→ Problem to solve
For each line below, write it out exactly as it appears.

→ Raw data
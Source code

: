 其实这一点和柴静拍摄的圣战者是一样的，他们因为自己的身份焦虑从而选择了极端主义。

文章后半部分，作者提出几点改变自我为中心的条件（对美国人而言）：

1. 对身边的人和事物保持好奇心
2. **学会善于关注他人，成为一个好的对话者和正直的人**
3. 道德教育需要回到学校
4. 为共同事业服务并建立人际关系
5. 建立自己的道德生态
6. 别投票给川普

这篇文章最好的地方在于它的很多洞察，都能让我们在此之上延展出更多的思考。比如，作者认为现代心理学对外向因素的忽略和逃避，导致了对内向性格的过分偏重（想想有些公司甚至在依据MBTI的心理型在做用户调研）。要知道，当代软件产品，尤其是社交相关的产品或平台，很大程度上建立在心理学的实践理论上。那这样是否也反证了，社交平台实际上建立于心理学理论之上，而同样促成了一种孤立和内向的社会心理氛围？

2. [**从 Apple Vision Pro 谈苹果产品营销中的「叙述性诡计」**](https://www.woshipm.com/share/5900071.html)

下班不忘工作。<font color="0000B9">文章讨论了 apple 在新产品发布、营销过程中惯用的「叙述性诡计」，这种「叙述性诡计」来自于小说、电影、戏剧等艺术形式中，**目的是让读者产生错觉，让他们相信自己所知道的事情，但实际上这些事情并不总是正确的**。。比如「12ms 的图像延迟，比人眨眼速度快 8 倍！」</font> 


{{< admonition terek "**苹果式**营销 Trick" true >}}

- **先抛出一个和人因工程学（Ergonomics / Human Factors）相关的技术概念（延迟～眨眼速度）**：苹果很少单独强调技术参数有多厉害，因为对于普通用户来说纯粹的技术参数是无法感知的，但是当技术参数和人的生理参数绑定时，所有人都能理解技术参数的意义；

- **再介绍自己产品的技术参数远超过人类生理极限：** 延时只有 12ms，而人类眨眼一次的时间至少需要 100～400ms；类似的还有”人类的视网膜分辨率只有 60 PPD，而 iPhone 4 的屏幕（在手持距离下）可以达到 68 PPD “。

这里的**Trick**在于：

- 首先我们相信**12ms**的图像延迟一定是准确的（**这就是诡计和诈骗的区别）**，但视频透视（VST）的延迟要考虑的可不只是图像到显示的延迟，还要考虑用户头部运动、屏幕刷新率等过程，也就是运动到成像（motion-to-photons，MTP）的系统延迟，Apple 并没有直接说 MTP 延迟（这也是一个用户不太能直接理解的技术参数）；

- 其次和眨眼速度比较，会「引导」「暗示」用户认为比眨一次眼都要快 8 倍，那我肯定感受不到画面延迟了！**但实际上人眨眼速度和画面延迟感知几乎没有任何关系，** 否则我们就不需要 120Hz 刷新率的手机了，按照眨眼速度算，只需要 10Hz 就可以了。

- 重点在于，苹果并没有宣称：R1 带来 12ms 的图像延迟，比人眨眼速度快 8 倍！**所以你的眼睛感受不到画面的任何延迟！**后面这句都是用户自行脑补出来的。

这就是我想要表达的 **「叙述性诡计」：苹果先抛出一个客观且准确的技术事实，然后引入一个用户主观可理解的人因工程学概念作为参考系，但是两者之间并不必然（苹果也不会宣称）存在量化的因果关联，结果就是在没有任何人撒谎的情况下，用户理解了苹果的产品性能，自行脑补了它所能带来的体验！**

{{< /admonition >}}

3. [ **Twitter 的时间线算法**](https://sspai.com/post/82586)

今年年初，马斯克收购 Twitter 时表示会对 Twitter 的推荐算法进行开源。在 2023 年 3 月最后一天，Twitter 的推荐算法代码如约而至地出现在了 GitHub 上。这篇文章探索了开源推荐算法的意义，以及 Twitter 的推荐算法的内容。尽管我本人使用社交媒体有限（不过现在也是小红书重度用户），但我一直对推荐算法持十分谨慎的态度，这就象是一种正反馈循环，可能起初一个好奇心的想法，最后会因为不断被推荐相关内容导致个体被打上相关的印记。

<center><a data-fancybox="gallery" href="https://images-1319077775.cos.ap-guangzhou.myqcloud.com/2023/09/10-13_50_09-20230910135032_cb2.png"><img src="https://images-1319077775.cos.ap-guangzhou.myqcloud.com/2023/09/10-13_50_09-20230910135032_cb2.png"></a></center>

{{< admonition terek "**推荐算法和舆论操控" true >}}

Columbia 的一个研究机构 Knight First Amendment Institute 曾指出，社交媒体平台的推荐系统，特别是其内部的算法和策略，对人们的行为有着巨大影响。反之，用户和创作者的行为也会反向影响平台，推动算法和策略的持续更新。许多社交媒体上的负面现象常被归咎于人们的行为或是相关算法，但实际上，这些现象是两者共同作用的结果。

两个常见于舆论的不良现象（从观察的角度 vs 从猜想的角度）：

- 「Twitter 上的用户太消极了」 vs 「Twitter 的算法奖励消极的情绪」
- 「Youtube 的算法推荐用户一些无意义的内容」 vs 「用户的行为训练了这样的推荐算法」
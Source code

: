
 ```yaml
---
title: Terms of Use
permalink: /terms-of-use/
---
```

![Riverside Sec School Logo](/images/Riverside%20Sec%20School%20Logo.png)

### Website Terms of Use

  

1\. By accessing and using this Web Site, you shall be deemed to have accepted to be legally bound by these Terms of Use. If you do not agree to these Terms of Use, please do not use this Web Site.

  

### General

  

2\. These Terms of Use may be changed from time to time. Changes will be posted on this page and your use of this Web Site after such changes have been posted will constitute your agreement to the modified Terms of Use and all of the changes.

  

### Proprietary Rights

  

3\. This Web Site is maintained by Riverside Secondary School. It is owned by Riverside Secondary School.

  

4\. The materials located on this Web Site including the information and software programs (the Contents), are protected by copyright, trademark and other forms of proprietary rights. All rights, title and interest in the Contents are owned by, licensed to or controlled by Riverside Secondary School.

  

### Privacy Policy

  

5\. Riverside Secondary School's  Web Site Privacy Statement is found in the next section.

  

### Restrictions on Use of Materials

→ Output of the exercise
Source code

: 其实这一点和柴静拍摄的圣战者是一样的，他们因为自己的身份焦虑从而选择了极端主义。

文章后半部分，作者提出几点改变自我为中心的条件（对美国人而言）：

1. 对身边的人和事物保持好奇心
2. **学会善于关注他人，成为一个好的对话者和正直的人**
3. 道德教育需要回到学校
4. 为共同事业服务并建立人际关系
5. 建立自己的道德生态
6. 别投票给川普

这篇文章最好的地方在于它的很多洞察，都能让我们在此之上延展出更多的思考。比如，作者认为现代心理学对外向因素的忽略和逃避，导致了对内向性格的过分偏重（想想有些公司甚至在依据MBTI的心理型在做用户调研）。要知道，当代软件产品，尤其是社交相关的产品或平台，很大程度上建立在心理学的实践理论上。那这样是否也反证了，社交平台实际上建立于心理学理论之上，而同样促成了一种孤立和内向的社会心理氛围？

2. [**从 Apple Vision Pro 谈苹果产品营销中的「叙述性诡计」**](https://www.woshipm.com/share/5900071.html)

下班不忘工作。<font color="0000B9">文章讨论了 apple 在新产品发布、营销过程中惯用的「叙述性诡计」，这种「叙述性诡计」来自于小说、电影、戏剧等艺术形式中，**目的是让读者产生错觉，让他们相信自己所知道的事情，但实际上这些事情并不总是正确的**。。比如「12ms 的图像延迟，比人眨眼速度快 8 倍！」</font> 


{{< admonition terek "**苹果式**营销 Trick" true >}}

- **先抛出一个和人因工程学（Ergonomics / Human Factors）相关的技术概念（延迟～眨眼速度）**：苹果很少单独强调技术参数有多厉害，因为对于普通用户来说纯粹的技术参数是无法感知的，但是当技术参数和人的生理参数绑定时，所有人都能理解技术参数的意义；

- **再介绍自己产品的技术参数远超过人类生理极限：** 延时只有 12ms，而人类眨眼一次的时间至少需要 100～400ms；类似的还有”人类的视网膜分辨率只有 60 PPD，而 iPhone 4 的屏幕（在手持距离下）可以达到 68 PPD “。

这里的**Trick**在于：

- 首先我们相信**12ms**的图像延迟一定是准确的（**这就是诡计和诈骗的区别）**，但视频透视（VST）的延迟要考虑的可不只是图像到显示的延迟，还要考虑用户头部运动、屏幕刷新率等过程，也就是运动到成像（motion-to-photons，MTP）的系统延迟，Apple 并没有直接说 MTP 延迟（这也是一个用户不太能直接理解的技术参数）；

- 其次和眨眼速度比较，会「引导」「暗示」用户认为比眨一次眼都要快 8 倍，那我肯定感受不到画面延迟了！**但实际上人眨眼速度和画面延迟感知几乎没有任何关系，** 否则我们就不需要 120Hz 刷新率的手机了，按照眨眼速度算，只需要 10Hz 就可以了。

- 重点在于，苹果并没有宣称：R1 带来 12ms 的图像延迟，比人眨眼速度快 8 倍！**所以你的眼睛感受不到画面的任何延迟！**后面这句都是用户自行脑补出来的。

这就是我想要表达的 **「叙述性诡计」：苹果先抛出一个客观且准确的技术事实，然后引入一个用户主观可理解的人因工程学概念作为参考系，但是两者之间并不必然（苹果也不会宣称）存在量化的因果关联，结果就是在没有任何人撒谎的情况下，用户理解了苹果的产品性能，自行脑补了它所能带来的体验！**

{{< /admonition >}}

3. [ **Twitter 的时间线算法**](https://sspai.com/post/82586)

今年年初，马斯克收购 Twitter 时表示会对 Twitter 的推荐算法进行开源。在 2023 年 3 月最后一天，Twitter 的推荐算法代码如约而至地出现在了 GitHub 上。这篇文章探索了开源推荐算法的意义，以及 Twitter 的推荐算法的内容。尽管我本人使用社交媒体有限（不过现在也是小红书重度用户），但我一直对推荐算法持十分谨慎的态度，这就象是一种正反馈循环，可能起初一个好奇心的想法，最后会因为不断被推荐相关内容导致个体被打上相关的印记。

<center><a data-fancybox="gallery" href="https://images-1319077775.cos.ap-guangzhou.myqcloud.com/2023/09/10-13_50_09-20230910135032_cb2.png"><img src="https://images-1319077775.cos.ap-guangzhou.myqcloud.com/2023/09/10-13_50_09-20230910135032_cb2.png"></a></center>

{{< admonition terek "**推荐算法和舆论操控" true >}}

Columbia 的一个研究机构 Knight First Amendment Institute 曾指出，社交媒体平台的推荐系统，特别是其内部的算法和策略，对人们的行为有着巨大影响。反之，用户和创作者的行为也会反向影响平台，推动算法和策略的持续更新。许多社交媒体上的负面现象常被归咎于人们的行为或是相关算法，但实际上，这些现象是两者共同作用的结果。

两个常见于舆论的不良现象（从观察的角度 vs 从猜想的角度）：

- 「Twitter 上的用户太消极了」 vs 「Twitter 的算法奖励消极的情绪」
- 「Youtube 的算法推荐用户一些无意义的内容」 vs 「用户的行为训练了这样的推荐算法」
Source code

:
 ```yaml
---
title: Terms of Use
permalink: /terms-of-use/
---
```

![Riverside Sec School Logo](/images/Riverside%20Sec%20School%20Logo.png)

### Website Terms of Use

  

1\. By accessing and using this Web Site, you shall be deemed to have accepted to be legally bound by these Terms of Use. If you do not agree to these Terms of Use, please do not use this Web Site.

  

### General

  

2\. These Terms of Use may be changed from time to time. Changes will be posted on this page and your use of this Web Site after such changes have been posted will constitute your agreement to the modified Terms of Use and all of the changes.

  

### Proprietary Rights

  

3\. This Web Site is maintained by Riverside Secondary School. It is owned by Riverside Secondary School.

  

4\. The materials located on this Web Site including the information and software programs (the Contents), are protected by copyright, trademark and other forms of proprietary rights. All rights, title and interest in the Contents are owned by, licensed to or controlled by Riverside Secondary School.

  

### Privacy Policy

  

5\. Riverside Secondary School's  Web Site Privacy Statement is found in the next section.

  

### Restrictions on Use of Materials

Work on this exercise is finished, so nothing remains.